→ **Records to process**
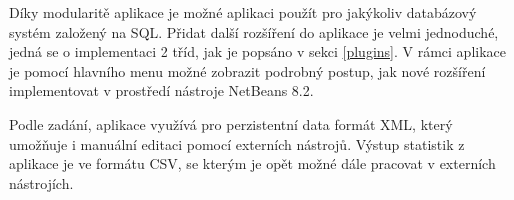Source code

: \documentclass[czech,bachelor,public,dept460,male,cpdeclaration,twoside]{diploma}
\begin{document}
Díky modularitě aplikace je možné aplikaci použít pro jakýkoliv databázový systém založený na SQL. Přidat další rozšíření do aplikace je velmi jednoduché, jedná se o implementaci 2 tříd, jak je popsáno v sekci \ref{plugins}. V rámci aplikace je pomocí hlavního menu možné zobrazit podrobný postup, jak nové rozšíření implementovat v prostředí nástroje NetBeans 8.2.

Podle zadání, aplikace využívá pro perzistentní data formát XML, který umožňuje i manuální editaci pomocí externích nástrojů. Výstup statistik z aplikace je ve formátu CSV, se kterým je opět možné dále pracovat v externích nástrojích. 
\end{document}
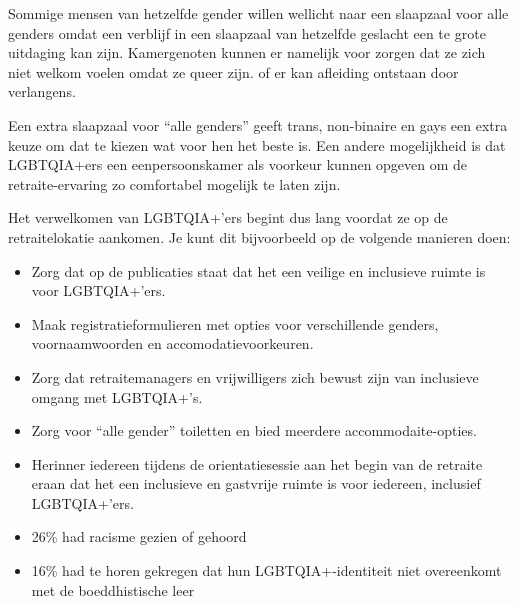 \documentclass[12pt,openany]{book}
\begin{document}
Sommige mensen van hetzelfde gender willen wellicht naar een slaapzaal voor alle genders omdat een verblijf in een slaapzaal van hetzelfde geslacht een te grote uitdaging kan zijn. Kamergenoten kunnen er namelijk voor zorgen dat ze zich niet welkom voelen omdat ze queer zijn. of er kan afleiding ontstaan door verlangens.

Een extra slaapzaal voor “alle genders” geeft trans, non-binaire en gays een extra keuze om dat te kiezen wat voor hen het beste is. Een andere mogelijkheid is dat LGBTQIA+ers een eenpersoonskamer als voorkeur kunnen opgeven om de retraite-ervaring zo comfortabel mogelijk te laten zijn. 

Het verwelkomen van LGBTQIA+’ers begint dus lang voordat ze op de retraitelokatie aankomen. Je kunt dit bijvoorbeeld op de volgende manieren doen:

\begin{itemize}
  \item Zorg dat op de publicaties staat dat het een veilige en inclusieve ruimte is voor LGBTQIA+’ers.
  \item Maak registratieformulieren met opties voor verschillende genders, voornaamwoorden en accomodatievoorkeuren.
  \item Zorg dat retraitemanagers en vrijwilligers zich bewust zijn van inclusieve omgang met LGBTQIA+’s.
  \item Zorg voor “alle gender” toiletten en bied meerdere accommodaite-opties.
  \item Herinner iedereen tijdens de orientatiesessie aan het begin van de retraite eraan dat het een inclusieve en gastvrije ruimte is voor iedereen, inclusief LGBTQIA+’ers.
  \item 26\% had racisme gezien of gehoord
  \item 16\% had te horen gekregen dat hun LGBTQIA+-identiteit niet overeenkomt met de boeddhistische leer
\end{itemize}

\begin{figure}[h]
    \centering
\end{figure}
\end{document}
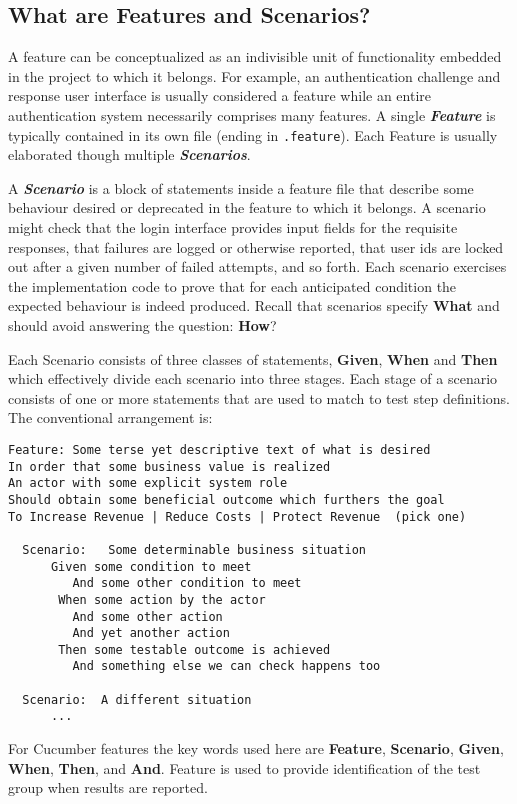 \subsection{What are Features and Scenarios?}

A feature can be conceptualized as an indivisible unit of functionality embedded in the project to which it belongs.  For example, an authentication challenge and response user interface is usually considered a feature while an entire authentication system necessarily comprises many features.   A single \textbf{\emph{Feature}} is typically contained in its own file (ending in \verb+.feature+).  Each Feature is usually elaborated though multiple \textbf{\emph{Scenarios}}.

A \textbf{\emph{Scenario}} is a block of statements inside a feature file that describe some behaviour desired or deprecated in the feature to which it belongs.  A scenario might check that the login interface provides input fields for the requisite responses, that failures are logged or otherwise reported, that user ids are locked out after a given number of failed attempts, and so forth.  Each scenario exercises the implementation code to prove that for each anticipated condition the expected behaviour is indeed produced.  Recall that scenarios specify \textbf{What} and should avoid answering the question: \textbf{How}?

Each Scenario consists of three classes of statements, \textbf{Given}, \textbf{When} and \textbf{Then} which effectively divide each scenario into three stages.  Each stage of a scenario consists of one or more statements that are used to match to test step definitions. The conventional arrangement is:

\begin{verbatim}
Feature: Some terse yet descriptive text of what is desired
In order that some business value is realized
An actor with some explicit system role
Should obtain some beneficial outcome which furthers the goal
To Increase Revenue | Reduce Costs | Protect Revenue  (pick one)

  Scenario:   Some determinable business situation
      Given some condition to meet
         And some other condition to meet
       When some action by the actor
         And some other action
         And yet another action
       Then some testable outcome is achieved
         And something else we can check happens too

  Scenario:  A different situation
      ...

\end{verbatim}
For Cucumber features the key words used here are \textbf{Feature}, \textbf{Scenario}, \textbf{Given}, \textbf{When}, \textbf{Then}, and \textbf{And}.  Feature is used to provide identification of the test group when results are reported.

→ **Task details**
Return, word for word, the line containing "A different situation" and all lines after it through the last line of the records, and nothing else.

→ **Response below**
  Scenario:  A different situation
      ...

\end{verbatim}
For Cucumber features the key words used here are \textbf{Feature}, \textbf{Scenario}, \textbf{Given}, \textbf{When}, \textbf{Then}, and \textbf{And}.  Feature is used to provide identification of the test group when results are reported.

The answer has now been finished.